Не приходится, правда, отрицать, что англичане с охотой признают в гении гения, если кто-нибудь позаботится указать им на него. Указав не без успеха на себя самого, я теперь указываю на Сэмюэла Батлера и хочу надеяться, что в дальнейшем пореже буду слышать о новизне и заморском происхождении мыслей, которые нынче пробивают себе дорогу в английский театр с помощью пьес, написанных социалистами.
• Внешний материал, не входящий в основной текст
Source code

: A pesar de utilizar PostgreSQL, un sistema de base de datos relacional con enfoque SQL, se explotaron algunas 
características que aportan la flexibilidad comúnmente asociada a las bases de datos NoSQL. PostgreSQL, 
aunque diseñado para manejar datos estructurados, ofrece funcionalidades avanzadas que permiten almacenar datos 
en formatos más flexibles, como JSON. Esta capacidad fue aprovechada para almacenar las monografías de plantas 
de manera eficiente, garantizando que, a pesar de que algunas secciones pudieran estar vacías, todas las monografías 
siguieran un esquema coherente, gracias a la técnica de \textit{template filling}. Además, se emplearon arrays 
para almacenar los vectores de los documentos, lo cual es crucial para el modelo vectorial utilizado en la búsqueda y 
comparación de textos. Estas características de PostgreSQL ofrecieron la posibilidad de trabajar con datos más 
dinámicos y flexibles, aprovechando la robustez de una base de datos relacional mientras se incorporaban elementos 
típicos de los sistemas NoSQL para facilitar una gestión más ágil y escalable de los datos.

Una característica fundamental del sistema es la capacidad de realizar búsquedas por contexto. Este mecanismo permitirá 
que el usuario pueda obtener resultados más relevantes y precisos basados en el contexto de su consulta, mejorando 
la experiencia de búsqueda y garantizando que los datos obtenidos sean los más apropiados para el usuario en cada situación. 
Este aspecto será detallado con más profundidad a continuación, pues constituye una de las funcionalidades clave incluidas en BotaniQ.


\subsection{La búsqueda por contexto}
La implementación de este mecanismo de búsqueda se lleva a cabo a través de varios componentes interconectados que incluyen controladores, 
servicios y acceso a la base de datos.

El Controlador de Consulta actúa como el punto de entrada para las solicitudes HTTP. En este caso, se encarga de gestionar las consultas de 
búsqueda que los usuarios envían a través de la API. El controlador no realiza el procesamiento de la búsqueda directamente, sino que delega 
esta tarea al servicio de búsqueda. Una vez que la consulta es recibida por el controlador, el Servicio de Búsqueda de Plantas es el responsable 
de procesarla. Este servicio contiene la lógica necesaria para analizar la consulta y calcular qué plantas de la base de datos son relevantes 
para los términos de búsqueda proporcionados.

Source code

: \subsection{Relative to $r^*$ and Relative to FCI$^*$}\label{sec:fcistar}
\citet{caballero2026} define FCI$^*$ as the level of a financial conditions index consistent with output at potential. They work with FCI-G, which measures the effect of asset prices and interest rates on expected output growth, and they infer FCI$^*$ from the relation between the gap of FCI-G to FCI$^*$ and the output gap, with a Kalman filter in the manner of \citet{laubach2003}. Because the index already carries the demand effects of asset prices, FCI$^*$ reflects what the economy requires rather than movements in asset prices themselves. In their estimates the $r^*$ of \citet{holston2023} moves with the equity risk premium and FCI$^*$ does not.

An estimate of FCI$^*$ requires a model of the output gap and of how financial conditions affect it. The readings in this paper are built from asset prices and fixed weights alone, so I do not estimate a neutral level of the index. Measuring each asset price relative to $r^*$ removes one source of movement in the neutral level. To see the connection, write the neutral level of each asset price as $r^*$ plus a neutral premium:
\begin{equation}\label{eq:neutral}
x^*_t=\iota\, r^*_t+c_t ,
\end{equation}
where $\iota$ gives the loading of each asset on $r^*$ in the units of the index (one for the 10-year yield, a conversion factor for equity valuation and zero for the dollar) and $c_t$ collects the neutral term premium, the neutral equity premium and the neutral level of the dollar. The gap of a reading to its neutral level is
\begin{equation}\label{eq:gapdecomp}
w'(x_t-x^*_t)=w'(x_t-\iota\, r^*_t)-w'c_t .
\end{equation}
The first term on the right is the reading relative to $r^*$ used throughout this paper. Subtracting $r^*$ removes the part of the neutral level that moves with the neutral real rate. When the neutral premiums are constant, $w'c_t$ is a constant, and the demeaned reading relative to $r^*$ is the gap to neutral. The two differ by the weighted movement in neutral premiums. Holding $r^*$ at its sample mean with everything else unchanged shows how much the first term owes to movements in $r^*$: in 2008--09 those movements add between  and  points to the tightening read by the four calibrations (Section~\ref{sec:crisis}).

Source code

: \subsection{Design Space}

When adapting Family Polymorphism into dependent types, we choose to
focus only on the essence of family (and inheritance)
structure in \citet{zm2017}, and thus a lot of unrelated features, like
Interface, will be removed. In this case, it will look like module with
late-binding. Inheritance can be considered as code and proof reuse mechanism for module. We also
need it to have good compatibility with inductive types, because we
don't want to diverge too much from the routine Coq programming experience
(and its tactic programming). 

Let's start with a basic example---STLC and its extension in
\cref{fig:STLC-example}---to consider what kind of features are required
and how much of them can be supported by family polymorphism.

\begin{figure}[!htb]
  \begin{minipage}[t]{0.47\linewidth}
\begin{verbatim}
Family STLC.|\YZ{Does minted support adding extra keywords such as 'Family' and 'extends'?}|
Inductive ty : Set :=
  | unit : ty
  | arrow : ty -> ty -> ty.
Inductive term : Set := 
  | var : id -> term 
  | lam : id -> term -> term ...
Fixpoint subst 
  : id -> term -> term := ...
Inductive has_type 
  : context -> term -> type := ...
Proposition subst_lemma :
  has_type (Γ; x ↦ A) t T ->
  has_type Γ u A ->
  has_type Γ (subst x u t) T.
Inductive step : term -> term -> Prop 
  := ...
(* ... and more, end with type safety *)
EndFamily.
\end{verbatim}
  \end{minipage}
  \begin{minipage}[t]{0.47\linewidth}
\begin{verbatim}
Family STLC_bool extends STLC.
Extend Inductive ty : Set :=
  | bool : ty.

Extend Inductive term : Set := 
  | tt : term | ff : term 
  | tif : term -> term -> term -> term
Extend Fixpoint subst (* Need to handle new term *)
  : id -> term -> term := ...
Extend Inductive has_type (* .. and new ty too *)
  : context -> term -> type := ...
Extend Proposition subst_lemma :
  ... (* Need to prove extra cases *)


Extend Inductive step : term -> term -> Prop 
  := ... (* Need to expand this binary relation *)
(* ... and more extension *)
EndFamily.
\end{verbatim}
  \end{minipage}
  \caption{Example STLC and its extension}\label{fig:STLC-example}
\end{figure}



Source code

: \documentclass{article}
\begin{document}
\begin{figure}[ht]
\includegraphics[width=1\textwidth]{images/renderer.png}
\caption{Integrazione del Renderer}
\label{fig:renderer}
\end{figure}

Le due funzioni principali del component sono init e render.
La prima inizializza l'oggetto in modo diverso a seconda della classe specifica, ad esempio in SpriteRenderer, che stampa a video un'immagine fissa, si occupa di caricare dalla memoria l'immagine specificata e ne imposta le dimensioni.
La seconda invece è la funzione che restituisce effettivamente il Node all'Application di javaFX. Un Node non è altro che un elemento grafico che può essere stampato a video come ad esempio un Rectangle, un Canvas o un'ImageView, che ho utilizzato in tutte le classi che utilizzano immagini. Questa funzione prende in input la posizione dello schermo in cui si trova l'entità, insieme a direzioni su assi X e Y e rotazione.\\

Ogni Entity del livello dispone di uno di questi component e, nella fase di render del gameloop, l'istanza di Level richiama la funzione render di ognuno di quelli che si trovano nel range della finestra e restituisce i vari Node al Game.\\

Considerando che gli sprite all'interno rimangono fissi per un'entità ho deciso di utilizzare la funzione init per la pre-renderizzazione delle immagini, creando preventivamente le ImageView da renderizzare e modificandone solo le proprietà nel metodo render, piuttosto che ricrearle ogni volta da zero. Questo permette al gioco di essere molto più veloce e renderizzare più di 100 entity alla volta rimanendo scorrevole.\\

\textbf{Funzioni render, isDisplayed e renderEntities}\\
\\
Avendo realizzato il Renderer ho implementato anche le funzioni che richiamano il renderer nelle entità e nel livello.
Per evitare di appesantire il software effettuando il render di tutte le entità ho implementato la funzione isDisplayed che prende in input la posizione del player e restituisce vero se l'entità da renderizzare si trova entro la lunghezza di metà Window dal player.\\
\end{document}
И сейчас есть люди, чья оригинальность и возможности не менее очевидны, чем батлеровские, и когда они умрут, мир о них узнает.
А пока я советую им настаивать на своих заслугах и считать это важным элементом своей профессиональной деятельности.
АРМИЯ СПАСЕНИЯ
Когда «Майора Барбару» поставили в Лондоне, одна влиятельная северная газета сочла второй акт испепеляющей атакой на Армию спасения, а вырвавшееся в отчаянии у Барбары восклицание о том, что бог ее оставил, ежедневно осуждалось Лондоном как бестактное кощунство. Выйти из этого заблуждения помогли не профессиональные театральные критики, а публицисты на религиозные и философские темы, вроде сэра Оливера Лоджа и доктора Стэнтона Койта, а также рьяные нонконформистские журналисты типа Уильяма Стэда; они не только поняли пьесу и самих членов Армии спасения, но и увидели ее связь с религиозной жизнью нации, с жизнью, которая, кажется, находится вне сферы симпатий многих наших театральных критиков, да и, по существу, вне сферы знаний об обществе.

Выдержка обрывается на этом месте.